La poésie a toujours su conjuguer beauté du verbe et force de l’engagement, faisant de l’esthétique un outil de combat politique. De Victor Hugo, dénonçant l’injustice et l’oppression, à Louis Aragon, mêlant lyrisme et résistance, elle porte une parole qui éclaire, interroge et mobilise. Cette poésie s’inscrit dans cette filiation : dire le politique sans renoncer à la puissance sensible du poème. IC vous propose en feuilleton la parution d’une sélection de poèmes de Bernard Villanueva
L’Sarkollywood se voit déjà en haut d’l’affiche
Dans les journaux, à la télé, bien natürlich
Comme Belmondo plisse le front.

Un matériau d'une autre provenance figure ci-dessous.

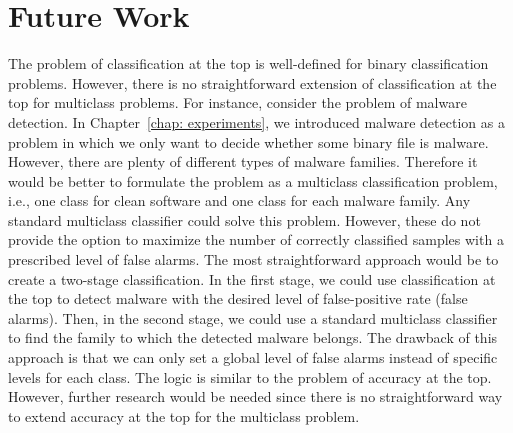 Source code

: \section*{Future Work}

The problem of classification at the top is well-defined for binary classification problems. However, there is no straightforward extension of classification at the top for multiclass problems. For instance, consider the problem of malware detection. In Chapter~\ref{chap: experiments}, we introduced malware detection as a problem in which we only want to decide whether some binary file is malware. However, there are plenty of different types of malware families. Therefore it would be better to formulate the problem as a multiclass classification problem, i.e., one class for clean software and one class for each malware family. Any standard multiclass classifier could solve this problem. However, these do not provide the option to maximize the number of correctly classified samples with a prescribed level of false alarms. The most straightforward approach would be to create a two-stage classification. In the first stage, we could use classification at the top to detect malware with the desired level of false-positive rate (false alarms). Then, in the second stage, we could use a standard multiclass classifier to find the family to which the detected malware belongs. The drawback of this approach is that we can only set a global level of false alarms instead of specific levels for each class. The logic is similar to the problem of accuracy at the top. However, further research would be needed since there is no straightforward way to extend accuracy at the top for the multiclass problem.
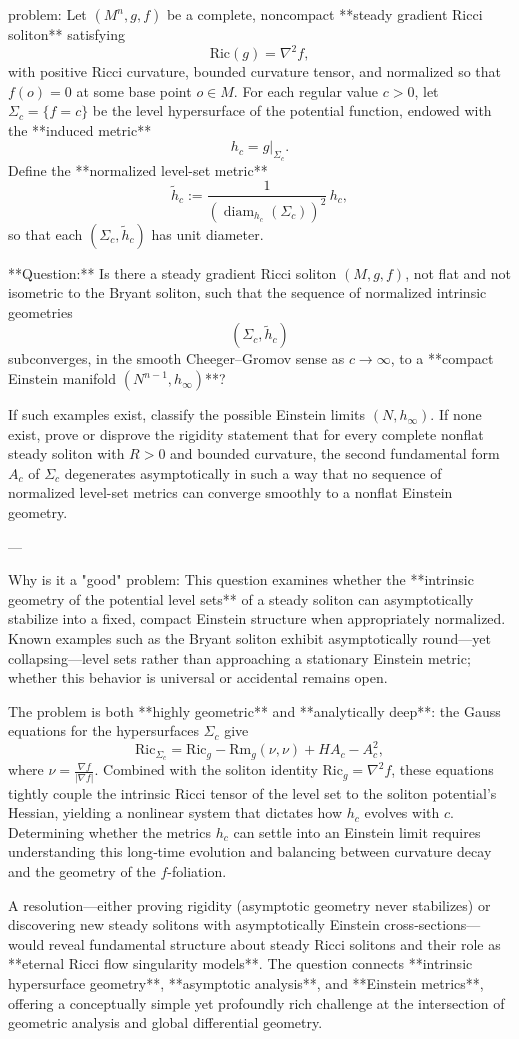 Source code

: problem:  
Let \((M^n, g, f)\) be a complete, noncompact **steady gradient Ricci soliton** satisfying  
\[
\mathrm{Ric}(g) = \nabla^2 f,
\]
with positive Ricci curvature, bounded curvature tensor, and normalized so that \(f(o)=0\) at some base point \(o\in M\).  
For each regular value \(c > 0\), let \(\Sigma_c = \{ f = c \}\) be the level hypersurface of the potential function, endowed with the **induced metric**  
\[
h_c = g|_{\Sigma_c}.
\]  
Define the **normalized level-set metric**  
\[
\tilde{h}_c := \frac{1}{(\operatorname{diam}_{h_c}(\Sigma_c))^2}\, h_c,
\]
so that each \((\Sigma_c, \tilde{h}_c)\) has unit diameter.

**Question:**  
Is there a steady gradient Ricci soliton \((M,g,f)\), not flat and not isometric to the Bryant soliton, such that the sequence of normalized intrinsic geometries  
\[
(\Sigma_c, \tilde{h}_c)
\]
subconverges, in the smooth Cheeger–Gromov sense as \(c\to\infty\), to a **compact Einstein manifold \((N^{n-1}, h_\infty)\)**?  

If such examples exist, classify the possible Einstein limits \((N,h_\infty)\).  
If none exist, prove or disprove the rigidity statement that for every complete nonflat steady soliton with \(R>0\) and bounded curvature, the second fundamental form \(A_c\) of \(\Sigma_c\) degenerates asymptotically in such a way that no sequence of normalized level-set metrics can converge smoothly to a nonflat Einstein geometry.

---

Why is it a "good" problem:  
This question examines whether the **intrinsic geometry of the potential level sets** of a steady soliton can asymptotically stabilize into a fixed, compact Einstein structure when appropriately normalized.  Known examples such as the Bryant soliton exhibit asymptotically round—yet collapsing—level sets rather than approaching a stationary Einstein metric; whether this behavior is universal or accidental remains open.  

The problem is both **highly geometric** and **analytically deep**: the Gauss equations for the hypersurfaces \(\Sigma_c\) give
\[
\mathrm{Ric}_{\Sigma_c} = \mathrm{Ric}_g - \mathrm{Rm}_g(\nu,\nu) + H A_c - A_c^2,
\]
where \(\nu = \frac{\nabla f}{|\nabla f|}\).  Combined with the soliton identity \(\mathrm{Ric}_g = \nabla^2 f\), these equations tightly couple the intrinsic Ricci tensor of the level set to the soliton potential’s Hessian, yielding a nonlinear system that dictates how \(h_c\) evolves with \(c\).  Determining whether the metrics \(h_c\) can settle into an Einstein limit requires understanding this long‑time evolution and balancing between curvature decay and the geometry of the \(f\)-foliation.  

A resolution—either proving rigidity (asymptotic geometry never stabilizes) or discovering new steady solitons with asymptotically Einstein cross‑sections—would reveal fundamental structure about steady Ricci solitons and their role as **eternal Ricci flow singularity models**.  The question connects **intrinsic hypersurface geometry**, **asymptotic analysis**, and **Einstein metrics**, offering a conceptually simple yet profoundly rich challenge at the intersection of geometric analysis and global differential geometry.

Veut tous les rôles
Mais l’Sarkomique n’est pour le fait qu’un mauvais drôle
Rêve d’être caniche premier ! de Bush : Sarkonirique
Para-belhomme de Sarkowboy en Amérique
insulte, trépigne, et injurie : l’Sarkolérique
Se fait grand clerc en toute matière : le sarkosmique
Mais Sarkol’chique
C’est pas d’la chique
Beau dès l’matin,
Comme Martin
Comme Miss souris
Beau su’ l’midi,
Sarcorpsbeau l’soir
Faut l’croire pour l’voir
P’tit Nicolas, c’est pas d’sa faute: l’Sarkoptimôme
À Guillevinec joue les Tarzan d’sanatorium
« Il s’rait plus doué pour faire le clown dans un péplum
Sarconfiguration en cage au cirque Barnum »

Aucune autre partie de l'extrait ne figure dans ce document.